==== RECORD EXTRACTS
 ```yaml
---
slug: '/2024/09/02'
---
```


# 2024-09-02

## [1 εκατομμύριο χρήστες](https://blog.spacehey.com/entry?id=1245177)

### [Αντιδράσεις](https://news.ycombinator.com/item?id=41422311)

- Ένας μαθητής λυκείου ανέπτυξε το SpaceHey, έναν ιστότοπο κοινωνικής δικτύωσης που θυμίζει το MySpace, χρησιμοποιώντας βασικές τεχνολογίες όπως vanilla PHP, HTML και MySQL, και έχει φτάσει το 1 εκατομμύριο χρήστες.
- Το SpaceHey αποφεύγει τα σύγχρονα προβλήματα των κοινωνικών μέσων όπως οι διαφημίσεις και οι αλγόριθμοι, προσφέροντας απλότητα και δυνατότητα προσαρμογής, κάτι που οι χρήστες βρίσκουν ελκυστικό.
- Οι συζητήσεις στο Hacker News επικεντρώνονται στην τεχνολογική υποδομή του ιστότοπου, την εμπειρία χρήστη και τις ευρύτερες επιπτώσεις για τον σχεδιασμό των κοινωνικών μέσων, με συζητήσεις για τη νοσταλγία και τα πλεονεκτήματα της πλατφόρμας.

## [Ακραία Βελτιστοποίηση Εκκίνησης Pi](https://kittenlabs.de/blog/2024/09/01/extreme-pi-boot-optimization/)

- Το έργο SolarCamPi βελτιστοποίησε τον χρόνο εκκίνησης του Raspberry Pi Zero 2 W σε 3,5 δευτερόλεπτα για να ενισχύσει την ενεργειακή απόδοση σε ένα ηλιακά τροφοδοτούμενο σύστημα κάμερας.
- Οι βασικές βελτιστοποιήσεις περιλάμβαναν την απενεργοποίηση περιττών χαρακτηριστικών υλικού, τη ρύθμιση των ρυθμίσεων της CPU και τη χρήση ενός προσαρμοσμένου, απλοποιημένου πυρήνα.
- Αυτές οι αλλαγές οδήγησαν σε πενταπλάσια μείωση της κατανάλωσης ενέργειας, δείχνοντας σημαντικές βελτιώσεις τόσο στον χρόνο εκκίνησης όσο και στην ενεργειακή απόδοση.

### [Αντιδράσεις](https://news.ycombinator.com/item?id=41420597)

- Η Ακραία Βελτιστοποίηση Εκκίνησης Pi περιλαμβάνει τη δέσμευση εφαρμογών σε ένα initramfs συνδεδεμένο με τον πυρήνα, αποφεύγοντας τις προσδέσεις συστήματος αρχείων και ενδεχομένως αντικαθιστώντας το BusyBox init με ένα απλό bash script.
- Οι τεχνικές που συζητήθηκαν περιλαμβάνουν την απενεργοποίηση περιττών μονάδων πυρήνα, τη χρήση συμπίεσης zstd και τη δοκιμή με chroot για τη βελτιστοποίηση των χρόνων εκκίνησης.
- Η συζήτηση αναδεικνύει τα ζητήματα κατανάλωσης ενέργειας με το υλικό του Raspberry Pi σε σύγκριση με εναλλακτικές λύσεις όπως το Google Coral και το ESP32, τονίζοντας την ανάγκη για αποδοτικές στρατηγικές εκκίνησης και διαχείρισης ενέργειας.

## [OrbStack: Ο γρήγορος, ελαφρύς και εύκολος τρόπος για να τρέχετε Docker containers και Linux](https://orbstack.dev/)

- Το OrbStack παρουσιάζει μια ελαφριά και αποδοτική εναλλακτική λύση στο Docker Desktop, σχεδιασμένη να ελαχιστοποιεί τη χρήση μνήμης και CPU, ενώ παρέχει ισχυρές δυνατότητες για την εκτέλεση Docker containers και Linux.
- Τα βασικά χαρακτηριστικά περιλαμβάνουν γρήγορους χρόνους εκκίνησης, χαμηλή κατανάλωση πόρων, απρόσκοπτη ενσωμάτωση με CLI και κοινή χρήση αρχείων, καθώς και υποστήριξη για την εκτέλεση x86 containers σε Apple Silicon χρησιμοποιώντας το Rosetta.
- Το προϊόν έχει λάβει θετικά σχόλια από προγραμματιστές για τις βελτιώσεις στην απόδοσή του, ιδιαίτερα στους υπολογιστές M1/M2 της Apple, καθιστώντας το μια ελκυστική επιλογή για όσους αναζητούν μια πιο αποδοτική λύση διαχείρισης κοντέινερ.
========
How many lines of the material contain the string "https"? Answer with that number alone.

→ YOUR RESPONSE
5